Er und Sir Howard verfassten gemeinsam ein Stück mit dem Titel The Indian Queen, das im Januar 1664 uraufgeführt wurde und mit dem die Zeit des neuen Heldendramas eingeläutet wurde. Diese neuen Stücke waren stark beeinflusst durch die klassischen französischen Tragödien von Corneille (1606–1684) und hatten den Konflikt von Ehre und Leidenschaft zum Thema, allerdings in völlig übertriebener Form. Der Rahmen für die Dramen war exotisch, und auf der Bühne stolzierten die Helden – Indianerfürsten und -fürstinnen –, in knallig bunten Kostümen und mit Federschmuck auf dem Kopf einher, wie Gockelhähne, die mit ihrem Krähen den Anbruch eines neuen Tages ankündigen. Und es brach ja wirklich ein neues Zeitalter an, eine Ära, in der das Individuum immer mehr in den Mittelpunkt rückte. Dieser Bewusstseinswandel zeigte sich im Drama darin, dass die Sonne, vor allem in Gestalt der Sonnenkönige und Sonnengötter Nord- und Südamerikas, auf vielfältige Weise personifiziert wurde. In The Indian Queen ist der Inka von Peru der große Sohn der Sonne auf Erden, und in The Indian Emperor nennt Montezuma die Sonne »meinen Vater«, der ihm das Leben geschenkt hat und ihn im Tod auf seinen Strahlen heimholen wird.
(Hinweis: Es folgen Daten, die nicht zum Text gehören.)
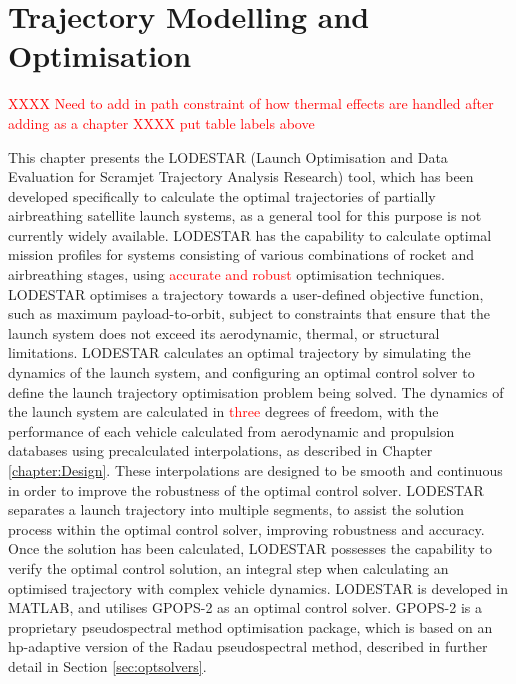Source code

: 
\cleardoublepage
\chapter{Trajectory Modelling and Optimisation}\label{chapter:LODESTAR}
	
	\textcolor{red}{XXXX Need to add in path constraint of how thermal effects are handled after adding as a chapter}
		\textcolor{red}{XXXX put table labels above}
			
This chapter presents the LODESTAR (Launch Optimisation and Data Evaluation for Scramjet Trajectory Analysis Research) tool, which has been developed specifically to calculate the optimal trajectories of partially airbreathing satellite launch systems, as a general tool for this purpose is not currently widely available. LODESTAR has the capability to calculate optimal mission profiles for systems consisting of various combinations of rocket and airbreathing stages, using \textcolor{red}{accurate and robust} optimisation techniques. 
LODESTAR optimises a trajectory towards a user-defined objective function, such as maximum payload-to-orbit, subject to constraints that ensure that the launch system does not exceed its aerodynamic, thermal, or structural limitations.
LODESTAR calculates an optimal trajectory by simulating the dynamics of the launch system, and configuring an optimal control solver to define the launch trajectory optimisation problem being solved. 
The dynamics of the launch system are calculated in \textcolor{red}{three} degrees of freedom, with the performance of each vehicle calculated from aerodynamic and propulsion databases using precalculated interpolations, as described in Chapter \ref{chapter:Design}. These interpolations are designed to be smooth and continuous in order to improve the robustness of the optimal control solver.
LODESTAR separates a launch trajectory into multiple segments, to assist the solution process within the optimal control solver, improving robustness and accuracy. 
Once the solution has been calculated, LODESTAR possesses the capability to verify the optimal control solution, an integral step when calculating an optimised trajectory with complex vehicle dynamics. 
LODESTAR is developed in MATLAB, and utilises GPOPS-2\cite{Patterson2015} as an optimal control solver. GPOPS-2 is a proprietary pseudospectral method optimisation package, which is based on an \textsf{hp}-adaptive version of the Radau pseudospectral method, described in further detail in Section \ref{sec:optsolvers}.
Eigentlich nimmt es nicht wunder, dass in einer so auffallend unheroischen Epoche, einer Zeit, in der Zynismus und Realpolitik angesagt waren, solch extravagantes Heldentum auf der Bühne Triumphe feierte. Samuel Butler schrieb, dass »kein Zeitalter jemals mehr an derartigen Bildern (wie man sie nennt) für Moral und Heldentum besaß und doch dabei in seiner ganzen Lebensart und seinen Sitten selber das genaue Gegenteil darstellte«. Mit ihrer nicht gerade überzeugenden Definition von Ehre demaskiert die Indianerkönigin Zempoalla selber diese Art von Heldentum, und ihre Worte wurden von den Galanen am Hofe Charles’ II. sehr wohl verstanden:

Ehre ist nichts als Juckreiz jungen Blutes:

»Kommt, tun wir etwas extravagant Gutes!«

Wenn es zutrifft, dass die Seele des Menschen stets nach Ausgewogenheit und Ausgleich strebt, dann bildete die Vorliebe der Restaurationszeit für dieses süßlich exaltierte Heldentum das passende Gegengewicht zu den in der Gesellschaft herrschenden zynischen und merkantilen Tendenzen. Im Vorwort zu seinem Stück Juliana (1671) lobt John Crowne den Verfasser von Heldendramen Roger Boyle, Earl von Orrery, mit folgenden Worten: »Letztendlich ist es Eure Lordschaft, die den Geist so vieler edler Helden wieder heraufbeschworen hat, die sonst unbetrauert in ihren Gräbern ruhen würden; aber auf der Bühne erschienen sie strahlender als jemals zuvor zu ihren Lebzeiten ...« Auf der Bühne mögen die feinen Herren Gefallen an der Ehre gefunden haben, im wirklichen Leben aber machten sie sich wenig daraus. Prinz Rupert und seine Mithelden aus dem Bürgerkrieg waren für die neue Generation intelligenter, zynischer junger Männer nur noch Witzfiguren.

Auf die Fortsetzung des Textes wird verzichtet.